(Entries taken from a collection)
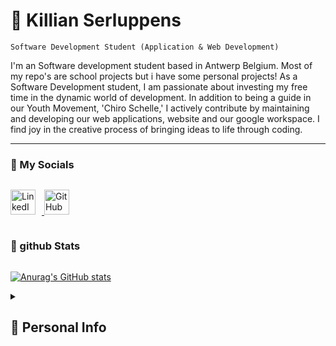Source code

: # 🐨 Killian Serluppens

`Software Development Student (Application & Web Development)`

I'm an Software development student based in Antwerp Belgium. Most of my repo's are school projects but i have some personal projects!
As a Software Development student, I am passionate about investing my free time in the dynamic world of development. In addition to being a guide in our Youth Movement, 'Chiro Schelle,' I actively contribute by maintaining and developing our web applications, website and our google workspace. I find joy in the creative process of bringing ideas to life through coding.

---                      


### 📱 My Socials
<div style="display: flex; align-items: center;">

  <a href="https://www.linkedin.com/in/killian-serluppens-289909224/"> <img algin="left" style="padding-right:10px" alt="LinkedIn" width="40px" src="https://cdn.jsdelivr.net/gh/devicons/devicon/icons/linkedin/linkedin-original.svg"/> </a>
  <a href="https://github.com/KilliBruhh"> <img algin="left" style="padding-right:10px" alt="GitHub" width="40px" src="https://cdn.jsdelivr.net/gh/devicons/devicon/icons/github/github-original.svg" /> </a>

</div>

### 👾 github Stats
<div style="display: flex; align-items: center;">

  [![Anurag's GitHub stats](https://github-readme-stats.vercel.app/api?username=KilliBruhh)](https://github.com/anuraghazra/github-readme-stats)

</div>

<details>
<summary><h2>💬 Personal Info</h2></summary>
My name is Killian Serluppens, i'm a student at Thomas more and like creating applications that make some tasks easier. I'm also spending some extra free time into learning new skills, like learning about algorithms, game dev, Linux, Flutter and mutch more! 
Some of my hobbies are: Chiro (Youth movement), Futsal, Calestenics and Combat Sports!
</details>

--

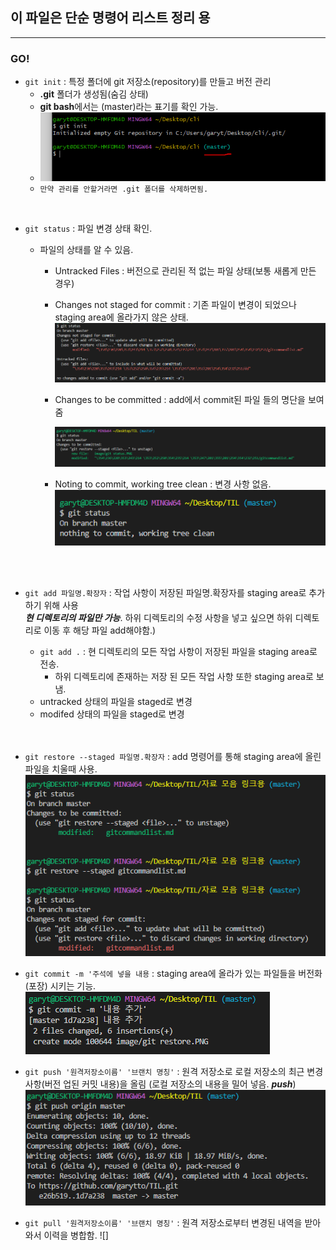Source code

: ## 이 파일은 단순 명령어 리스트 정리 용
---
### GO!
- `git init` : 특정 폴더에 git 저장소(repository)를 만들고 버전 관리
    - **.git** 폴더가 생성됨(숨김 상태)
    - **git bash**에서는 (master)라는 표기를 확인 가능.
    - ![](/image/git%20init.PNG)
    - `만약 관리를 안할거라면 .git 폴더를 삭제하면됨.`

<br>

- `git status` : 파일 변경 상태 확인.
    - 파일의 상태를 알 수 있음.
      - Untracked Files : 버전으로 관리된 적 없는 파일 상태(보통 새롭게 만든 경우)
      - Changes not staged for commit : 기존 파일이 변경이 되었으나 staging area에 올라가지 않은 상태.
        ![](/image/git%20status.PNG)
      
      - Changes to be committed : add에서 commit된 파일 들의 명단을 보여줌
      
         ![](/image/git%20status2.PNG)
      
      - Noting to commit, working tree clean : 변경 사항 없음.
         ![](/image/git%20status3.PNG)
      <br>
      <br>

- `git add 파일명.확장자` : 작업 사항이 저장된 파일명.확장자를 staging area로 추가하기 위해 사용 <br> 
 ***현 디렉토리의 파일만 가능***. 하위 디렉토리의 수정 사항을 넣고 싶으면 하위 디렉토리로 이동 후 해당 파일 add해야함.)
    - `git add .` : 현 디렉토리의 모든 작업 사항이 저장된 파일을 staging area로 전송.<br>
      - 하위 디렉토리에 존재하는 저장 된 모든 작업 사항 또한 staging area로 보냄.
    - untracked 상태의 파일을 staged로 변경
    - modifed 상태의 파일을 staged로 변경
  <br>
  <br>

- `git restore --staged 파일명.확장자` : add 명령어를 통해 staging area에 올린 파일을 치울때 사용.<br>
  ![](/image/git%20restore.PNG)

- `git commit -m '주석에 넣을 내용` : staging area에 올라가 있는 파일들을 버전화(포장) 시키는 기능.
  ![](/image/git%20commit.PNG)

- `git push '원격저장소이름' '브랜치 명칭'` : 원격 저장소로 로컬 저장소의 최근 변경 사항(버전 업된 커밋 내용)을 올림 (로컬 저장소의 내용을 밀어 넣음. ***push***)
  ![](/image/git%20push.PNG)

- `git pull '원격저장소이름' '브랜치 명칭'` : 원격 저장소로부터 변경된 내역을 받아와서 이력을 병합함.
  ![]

Goal of the exercise: Lines holding the word "https" in the entries above are the ones to pull out. Copy them all.

Task result:
  <a href="https://www.linkedin.com/in/killian-serluppens-289909224/"> <img algin="left" style="padding-right:10px" alt="LinkedIn" width="40px" src="https://cdn.jsdelivr.net/gh/devicons/devicon/icons/linkedin/linkedin-original.svg"/> </a>
  <a href="https://github.com/KilliBruhh"> <img algin="left" style="padding-right:10px" alt="GitHub" width="40px" src="https://cdn.jsdelivr.net/gh/devicons/devicon/icons/github/github-original.svg" /> </a>
  [![Anurag's GitHub stats](https://github-readme-stats.vercel.app/api?username=KilliBruhh)](https://github.com/anuraghazra/github-readme-stats)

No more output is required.